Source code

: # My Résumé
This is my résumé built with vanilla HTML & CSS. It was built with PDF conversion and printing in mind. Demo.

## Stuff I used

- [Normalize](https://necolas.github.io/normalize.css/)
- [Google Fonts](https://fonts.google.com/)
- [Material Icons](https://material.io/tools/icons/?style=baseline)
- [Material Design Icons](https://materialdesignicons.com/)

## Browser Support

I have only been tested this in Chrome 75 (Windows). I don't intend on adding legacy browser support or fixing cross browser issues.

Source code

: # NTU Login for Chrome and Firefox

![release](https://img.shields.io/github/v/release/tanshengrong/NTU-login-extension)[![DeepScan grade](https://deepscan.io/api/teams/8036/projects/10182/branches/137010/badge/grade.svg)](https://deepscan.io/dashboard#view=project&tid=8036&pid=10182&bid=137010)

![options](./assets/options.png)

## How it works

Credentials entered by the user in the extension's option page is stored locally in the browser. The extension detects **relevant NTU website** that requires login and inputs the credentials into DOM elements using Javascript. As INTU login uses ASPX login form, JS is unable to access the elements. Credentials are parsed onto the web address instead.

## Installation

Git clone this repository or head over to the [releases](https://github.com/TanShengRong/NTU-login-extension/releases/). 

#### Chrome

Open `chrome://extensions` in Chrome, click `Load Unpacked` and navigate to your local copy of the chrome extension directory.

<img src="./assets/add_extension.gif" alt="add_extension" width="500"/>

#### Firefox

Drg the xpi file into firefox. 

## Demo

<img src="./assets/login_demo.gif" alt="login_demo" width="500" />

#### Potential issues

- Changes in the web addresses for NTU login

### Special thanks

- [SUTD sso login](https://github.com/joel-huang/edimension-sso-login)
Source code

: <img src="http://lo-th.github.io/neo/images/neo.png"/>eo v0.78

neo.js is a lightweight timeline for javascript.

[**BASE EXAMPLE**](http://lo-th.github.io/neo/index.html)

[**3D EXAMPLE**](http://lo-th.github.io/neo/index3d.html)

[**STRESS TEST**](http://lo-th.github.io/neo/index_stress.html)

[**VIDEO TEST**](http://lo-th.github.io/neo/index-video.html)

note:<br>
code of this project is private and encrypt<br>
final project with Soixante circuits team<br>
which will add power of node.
───
▶ [Exercise directions] Exactly as they appear above, write out the line containing "[**STRESS TEST**](http://lo-th.github.io/neo/index_stress.html)" and each line that comes after it in the records.

▶ [Exercise solution]
[**STRESS TEST**](http://lo-th.github.io/neo/index_stress.html)

[**VIDEO TEST**](http://lo-th.github.io/neo/index-video.html)

note:<br>
code of this project is private and encrypt<br>
final project with Soixante circuits team<br>
which will add power of node.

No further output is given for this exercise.